== Segment start ==

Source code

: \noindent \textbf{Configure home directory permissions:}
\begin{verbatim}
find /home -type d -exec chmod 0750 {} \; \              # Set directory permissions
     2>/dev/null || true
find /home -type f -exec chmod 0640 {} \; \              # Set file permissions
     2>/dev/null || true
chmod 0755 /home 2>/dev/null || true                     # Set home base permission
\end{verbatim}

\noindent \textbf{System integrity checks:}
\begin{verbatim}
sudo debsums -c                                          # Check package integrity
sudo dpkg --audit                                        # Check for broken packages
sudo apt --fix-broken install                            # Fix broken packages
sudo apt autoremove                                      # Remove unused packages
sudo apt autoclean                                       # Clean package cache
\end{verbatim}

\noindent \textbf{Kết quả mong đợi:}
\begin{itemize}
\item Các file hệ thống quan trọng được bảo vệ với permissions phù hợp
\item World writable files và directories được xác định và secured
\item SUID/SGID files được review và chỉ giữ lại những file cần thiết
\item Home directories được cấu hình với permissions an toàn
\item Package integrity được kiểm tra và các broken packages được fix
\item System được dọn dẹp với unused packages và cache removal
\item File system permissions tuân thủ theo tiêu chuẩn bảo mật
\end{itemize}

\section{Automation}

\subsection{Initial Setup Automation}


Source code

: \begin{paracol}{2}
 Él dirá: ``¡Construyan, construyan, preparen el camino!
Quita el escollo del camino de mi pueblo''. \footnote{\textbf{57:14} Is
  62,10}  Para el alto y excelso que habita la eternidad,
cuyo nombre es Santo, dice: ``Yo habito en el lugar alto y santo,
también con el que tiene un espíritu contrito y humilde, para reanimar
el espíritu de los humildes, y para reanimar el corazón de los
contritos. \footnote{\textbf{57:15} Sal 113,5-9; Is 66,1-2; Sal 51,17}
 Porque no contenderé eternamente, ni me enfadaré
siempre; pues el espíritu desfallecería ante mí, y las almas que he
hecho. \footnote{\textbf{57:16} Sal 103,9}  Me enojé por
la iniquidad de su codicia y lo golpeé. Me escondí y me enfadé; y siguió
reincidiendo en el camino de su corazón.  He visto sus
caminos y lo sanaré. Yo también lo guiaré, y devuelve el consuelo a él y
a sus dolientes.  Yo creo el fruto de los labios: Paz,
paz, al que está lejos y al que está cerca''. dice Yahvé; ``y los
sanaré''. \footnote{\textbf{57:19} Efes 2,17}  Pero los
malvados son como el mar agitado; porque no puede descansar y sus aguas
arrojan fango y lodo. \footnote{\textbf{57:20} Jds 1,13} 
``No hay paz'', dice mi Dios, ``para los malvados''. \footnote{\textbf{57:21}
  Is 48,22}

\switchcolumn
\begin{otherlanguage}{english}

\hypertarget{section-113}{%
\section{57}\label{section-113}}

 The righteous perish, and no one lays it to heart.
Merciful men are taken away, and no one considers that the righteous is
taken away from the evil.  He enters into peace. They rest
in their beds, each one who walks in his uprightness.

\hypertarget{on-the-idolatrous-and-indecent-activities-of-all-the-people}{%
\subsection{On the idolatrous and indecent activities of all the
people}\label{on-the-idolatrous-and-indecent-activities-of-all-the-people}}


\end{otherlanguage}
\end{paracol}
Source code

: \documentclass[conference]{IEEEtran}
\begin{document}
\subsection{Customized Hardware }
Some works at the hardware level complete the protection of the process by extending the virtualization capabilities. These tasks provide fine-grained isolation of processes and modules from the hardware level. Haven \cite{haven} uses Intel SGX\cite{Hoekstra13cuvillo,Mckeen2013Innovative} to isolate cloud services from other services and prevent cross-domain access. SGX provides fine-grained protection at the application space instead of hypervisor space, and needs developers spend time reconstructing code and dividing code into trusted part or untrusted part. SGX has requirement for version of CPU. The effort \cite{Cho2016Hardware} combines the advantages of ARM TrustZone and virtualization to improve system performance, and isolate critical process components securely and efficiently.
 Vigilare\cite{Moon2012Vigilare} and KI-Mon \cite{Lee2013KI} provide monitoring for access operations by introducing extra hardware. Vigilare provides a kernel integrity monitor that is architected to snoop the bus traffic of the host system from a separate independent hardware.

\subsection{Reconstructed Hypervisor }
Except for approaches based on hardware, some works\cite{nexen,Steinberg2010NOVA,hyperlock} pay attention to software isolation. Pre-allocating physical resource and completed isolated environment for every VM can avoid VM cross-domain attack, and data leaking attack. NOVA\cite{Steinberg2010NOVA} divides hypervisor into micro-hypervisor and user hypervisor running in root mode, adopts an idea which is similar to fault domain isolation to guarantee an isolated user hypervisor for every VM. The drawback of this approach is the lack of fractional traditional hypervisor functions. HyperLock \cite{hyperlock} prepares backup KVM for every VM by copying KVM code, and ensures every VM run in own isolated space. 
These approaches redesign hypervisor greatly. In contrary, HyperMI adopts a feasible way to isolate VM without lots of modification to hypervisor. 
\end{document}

== Segment end ==

> **Prompt**
Among the lines above, count those that include the word "subsection". Give only the result.

> **Response**
4